# Looking for some help Configuring my Shop



## JetDriver (May 23, 2015)

When we bought our house 3 years ago I wasn't into wood working and not really thinking about a workshop at all. I do like to work on my own cars and enjoy DIY projects so the small workshop attached to the back of the two car garage was a bonus but not a major driver in the sale. But over the last couple of years I've really started getting into woodworking which has me thinking more and more about the layout of the shop I inherited and how to improve it.

The shop at present is 15'2 long by 7'6 wide and their really isn't room to expand it. I do have the ability to overflow into the two car garage and my hop down the road is that we can fully enclose the attached car port and make it a three car garage. The one downside to the garage is its minimal width which limits my ability to put things along the sides and still get cars in. I should also mention that getting from the garage to the workshop means going up 4 very steep steps so I can't just roll equipment between the two spaces. The door to the garage is at the bottom right in the image and the door at the top opens to the backyard.

Right now there is a 2' deep workbench along the length of one wall and that turns the corner and then runs in behind the door on the bottom right in the picture below. At the moment I've got a Craftsmen JobSite Table saw which is probably about as big as is going to fit in my space. On the bench sits on the right sits my Hitachi Mitre Saw.

As you can see from the attached image I've been playing with Grizzly's workshop planner trying to figure out how to make the best use of my space.










My thought is to tear out and rebuild the workbench that runs along the right or back side of the workshop. In the middle I would add an opening that would allow me to use one of three items in the same place. Either I can have my miter saw sitting in there with a dust collection hood at the back and a fence/stop system, a bench top planer could be installed, or finally a router table top complete with fence. My thought is that there would be an adjustable bottom which would be reset to accommodate what the station is being used for. This enables me to essentially have three tools in the same space and the workbench length on either side should be helpful for planing, routing, or cutting. Dust Collection would be handled by my shop vac with a dust deputy through PVC pipe run to various workstations. Possibly a small wall mounted Dust collector like Rocker's Dust Right Wall Mount.

At the bottom of the shop would sit a bandsaw and a drill press on mobile bases. This gives me a bandsaw, drill press, table saw, router table, planer, and miter/chop saw station in the shop. The only thing missing from the big tools as I see it is a jointer. I can place a full size jointer against a wall in the garage, I can get a bench top jointer that would fit in the workshop, or I can joint with my table saw.

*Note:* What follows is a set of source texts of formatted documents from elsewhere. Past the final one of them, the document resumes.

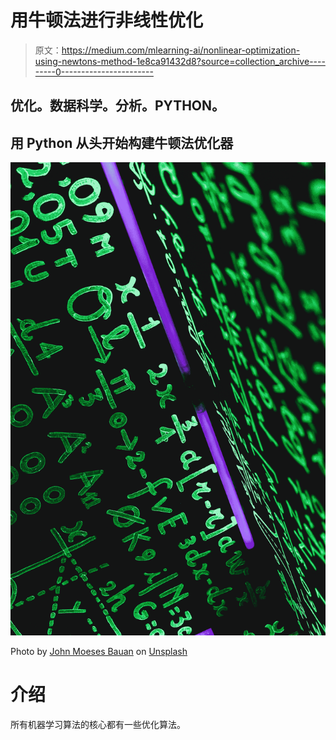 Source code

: # 用牛顿法进行非线性优化

> 原文：<https://medium.com/mlearning-ai/nonlinear-optimization-using-newtons-method-1e8ca91432d8?source=collection_archive---------0----------------------->

## 优化。数据科学。分析。PYTHON。

## 用 Python 从头开始构建牛顿法优化器

![](img/28db65669478f8bcacc670ce9f7ada37.png)

Photo by [John Moeses Bauan](https://unsplash.com/@johnmoeses?utm_source=medium&utm_medium=referral) on [Unsplash](https://unsplash.com?utm_source=medium&utm_medium=referral)

# 介绍

所有机器学习算法的核心都有一些优化算法。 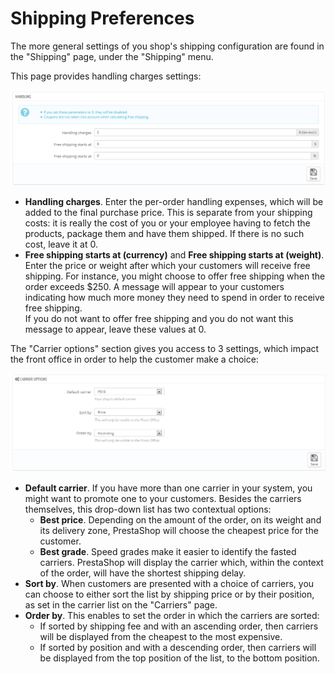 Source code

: # Shipping Preferences

The more general settings of you shop's shipping configuration are found in the "Shipping" page, under the "Shipping" menu.

This page provides handling charges settings:

![](<../../../.gitbook/assets/23789669 (1).png>)

* **Handling charges**. Enter the per-order handling expenses, which will be added to the final purchase price. This is separate from your shipping costs: it is really the cost of you or your employee having to fetch the products, package them and have them shipped. If there is no such cost, leave it at 0.
* **Free shipping starts at (currency)** and **Free shipping starts at (weight)**. Enter the price or weight after which your customers will receive free shipping. For instance, you might choose to offer free shipping when the order exceeds $250. A message will appear to your customers indicating how much more money they need to spend in order to receive free shipping.\
  &#x20;If you do not want to offer free shipping and you do not want this message to appear, leave these values at 0.

The "Carrier options" section gives you access to 3 settings, which impact the front office in order to help the customer make a choice:

![](<../../../.gitbook/assets/23789670 (1).png>)

* **Default carrier**. If you have more than one carrier in your system, you might want to promote one to your customers. Besides the carriers themselves, this drop-down list has two contextual options:
  * **Best price**. Depending on the amount of the order, on its weight and its delivery zone, PrestaShop will choose the cheapest price for the customer.
  * **Best grade**. Speed grades make it easier to identify the fasted carriers. PrestaShop will display the carrier which, within the context of the order, will have the shortest shipping delay.
* **Sort by**. When customers are presented with a choice of carriers, you can choose to either sort the list by shipping price or by their position, as set in the carrier list on the "Carriers" page.
* **Order by**. This enables to set the order in which the carriers are sorted:
  * If sorted by shipping fee and with an ascending order, then carriers will be displayed from the cheapest to the most expensive.
  * If sorted by position and with a descending order, then carriers will be displayed from the top position of the list, to the bottom position.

The biggest challenge is that fitting an honest to god cabinet table saw (as opposed to a work site saw) really isn't going to happen unless I do something very different. If you look to the side the saw there is a Grizzly 1023 and it just makes for a very cramped space around it. My hope is that down the road when we enclose the carport I can easily get a table saw on a mobile base into that bay of the garage. But that is several years away at least.

That being said if I'm going to spend time and money to reconfigure the shop I'd like it to end up in a configuration that will work well for me for many years to come. I really don't want to have to do it again which is why I'm here.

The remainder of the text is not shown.